WALNUT CREEK -- Longtime friends Jo Ann Hanna and Sally Bronson Ingraham have spent decades fighting side-by-side for local historic and preservation causes.
But last summer, they put their civic duties aside to do something fun, as well as educational. While some tourists spend their summers driving around Hollywood, touring mansions of celebrities, Hanna and Ingraham spent last summer revisiting the past while driving around Walnut Creek.
Their mission: To scout around for historic homes for Hanna to paint pictures of in time for Walnut Creek's centennial year of celebration.
After choosing the 22 homes, Hanna took turns setting up her easel and canvas in the front back, and side of the buildings, to get every angle.
"We fought our big political fights when Walnut Creek was developing in the mid- to late 60s. We got together because both of us were involved in our political groups but through the years our friendship has evolved deeper than that," said Ingraham, who once served on the city's original Open Space Planning Committee and is now part of the centennial committee.
As Hanna painted, Ingraham researched and wrote stories for all the homes. The public can view Hanna's oil paintings in the "Legacy Homes" exhibit at the council chamber entrance at City Hall through January.
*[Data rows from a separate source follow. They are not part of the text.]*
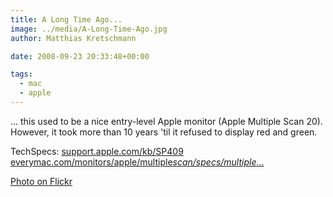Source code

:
 ```yaml
---
title: A Long Time Ago...
image: ../media/A-Long-Time-Ago.jpg
author: Matthias Kretschmann

date: 2008-09-23 20:33:48+00:00

tags:
  - mac
  - apple
---
```


... this used to be a nice entry-level Apple monitor (Apple Multiple Scan 20). However, it took more than 10 years 'til it refused to display red and green.

TechSpecs:
[support.apple.com/kb/SP409](http://support.apple.com/kb/SP409)
[everymac.com/monitors/apple/multiple*scan/specs/multiple*...](http://everymac.com/monitors/apple/multiple_scan/specs/multiple_scan_20.html)

[Photo on Flickr](http://www.flickr.com/photos/krema/2885095747)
The longtime friends also collaborated for the book "Legacy Homes and their Stories," which features Hanna's paintings and Ingraham's stories.
"I had an idea we could feature homes built before World War II, and Jo Ann could paint them because they're still here," said Ingraham, a Walnut Creek native who knew a lot of the families who owned the homes. "We wanted to save the stories and share them with the families."
The exhibit is one of a series of centennial events throughout the year. The
Legacy Homes book is available for purchase at the Shadelands Ranch Historical Museum.
"Ruth Bancroft liked the book," said Hanna, who is known as "Mother of Open Space, and painted a portrait of the Bancroft home.
Hanna, who served on the Walnut Creek Planning Commission for eight years, said Ingraham's support goes back several decades beginning with some of Hanna's civic causes. But it doesn't stop there.
"I think Sally did an incredible job with the stories," she said. "She was one of my early supporters, buying my paintings."
Despite the searching for homes and painting in the summer heat, the women said it was an interesting way for them to learn about local history. Notable homes include the James T. Walker home on Northgate Road; the Silver-Champion home on Shuey
Avenue, built in the English Tudor-style in 1924; the Shipp estate in Saranap; and the
Spanish-style John Marchbank home built in 1920.
"The Walker home is interesting because it's such a paradox--it looks as if it
should be in Washington, D.C.," said Hanna, who studied with notable plein air painter
Pam Glover. "It's so formal and elegant."
Ingraham and Hanna hope "Legacy Homes" has the chance to show in another
location this year.
Hanna said it's been an honor preserving local history. Through her artwork she's
contributing to a movement across the county comprised of people who collect paintings
of "vanishing America."
"There's a Hanna Grove, a Hanna Lane, a Hanna Trail," Hanna said. "The city
has been very good to me, naming all those after me while I'm still alive."